The Bureau du Principe de Joyce is named for the philosophy it's designed to enforce: "Joyce's Principle."

In September 2020, Echaquan, a 37-year-old Atikamekw woman, livestreamed her interaction with staff at the Joliette, Que. hospital on Facebook.

The video captured workers hurling racist insults at Echaquan, who had checked herself in for severe stomach pains. Staff assumed she was suffering from drug withdrawals and she died because her symptoms weren't taken seriously, Quebec's head coroner later determined.

The footage exploded online, leading to nationwide calls to improve conditions and services for Indigenous people within the health care network.

A call to action, Joyce's Principle, was formed in the following months.

"Joyce’s Principle aims to guarantee to all Indigenous people the right of equitable access, without any discrimination, to all social and health services, as well as the right to enjoy the best possible physical, mental, emotional and spiritual health," according to the movement's official documentation.

And now, the Bureau du Principe de Joyce, designed to oversees the principle's application, was inaugerated at a Pow-Wow in Manawan, the community where Echaquan was from.

"Its main mandate is really to promote the Joyce Principle in various organizations related to health and social services [and] in the field of education.
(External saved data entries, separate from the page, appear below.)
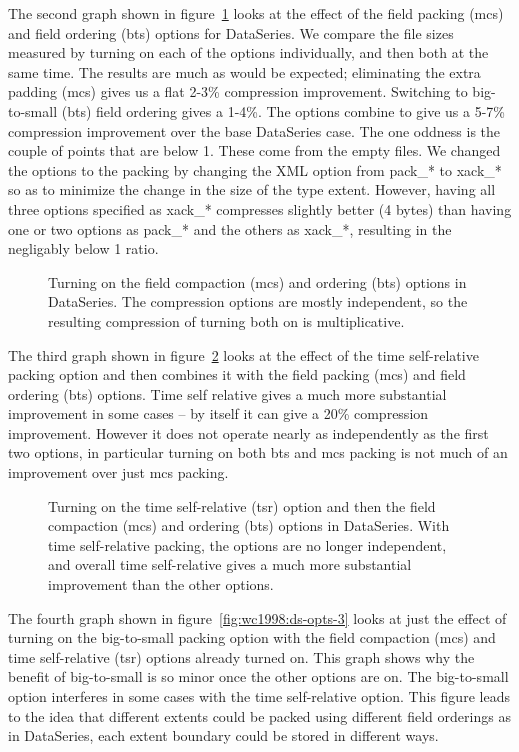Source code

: The second graph shown in figure~\ref{fig:wc1998:ds-opts-1} looks
at the effect of the field packing (mcs) and field ordering (bts)
options for DataSeries.  We compare the file sizes measured by turning
on each of the options individually, and then both at the same time.
The results are much as would be expected; eliminating the extra
padding (mcs) gives us a flat 2-3\% compression improvement.
Switching to big-to-small (bts) field ordering gives a 1-4\%.  The
options combine to give us a 5-7\% compression improvement over the
base DataSeries case.  The one oddness is the couple of points that
are below 1.  These come from the empty files.  We changed the options
to the packing by changing the XML option from pack\_* to xack\_* so
as to minimize the change in the size of the type extent.  However,
having all three options specified as xack\_* compresses slightly
better (4 bytes) than having one or two options as pack\_* and the
others as xack\_*, resulting in the negligably below 1 ratio.

\begin{figure}
\caption{Turning on the field compaction (mcs) and ordering (bts) options
in DataSeries.  The compression options are mostly independent, so the
resulting compression of turning both on is multiplicative.}
\label{fig:wc1998:ds-opts-1}
\end{figure}

The third graph shown in figure~\ref{fig:wc1998:ds-opts-2} looks
at the effect of the time self-relative packing option and then
combines it with the field packing (mcs) and field ordering (bts)
options.  Time self relative gives a much more substantial improvement
in some cases -- by itself it can give a 20\% compression improvement.
However it does not operate nearly as independently as the first two
options, in particular turning on both bts and mcs packing is not much
of an improvement over just mcs packing.

\begin{figure}
\caption{Turning on the time self-relative (tsr) option and then the
field compaction (mcs) and ordering (bts) options in DataSeries.
With time self-relative packing, the options are no longer independent,
and overall time self-relative gives a much more substantial improvement
than the other options.}
\label{fig:wc1998:ds-opts-2}
\end{figure}

The fourth graph shown in figure~\ref{fig:wc1998:ds-opts-3} looks at
just the effect of turning on the big-to-small packing option with the
field compaction (mcs) and time self-relative (tsr) options already
turned on.  This graph shows why the benefit of big-to-small is so
minor once the other options are on.  The big-to-small option
interferes in some cases with the time self-relative option.  This
figure leads to the idea that different extents could be packed using
different field orderings as in DataSeries, each extent boundary could
be stored in different ways.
And to ensure followup on the application of the principle," bureau executive director Jennifer Petiquay-Dufresne told The Canadian Press.

Several unions, universities and professional orders, including the College of Physicians, are among the institutions signed on.

The Quebec government, however, is not one of them.

"I believe that if we worked together, if the Quebec government adopted the principle, we could greatly change the paradigm of public health, where we take into consideration the cultural identity of the different peoples in Quebec and Canadian society," said Sipi Flamand, chief of the Atikamekw of Manawan Council.

Click here to read the Quebec coroner's list of recommendations following Echaquan's death.

With files from The Canadian Press.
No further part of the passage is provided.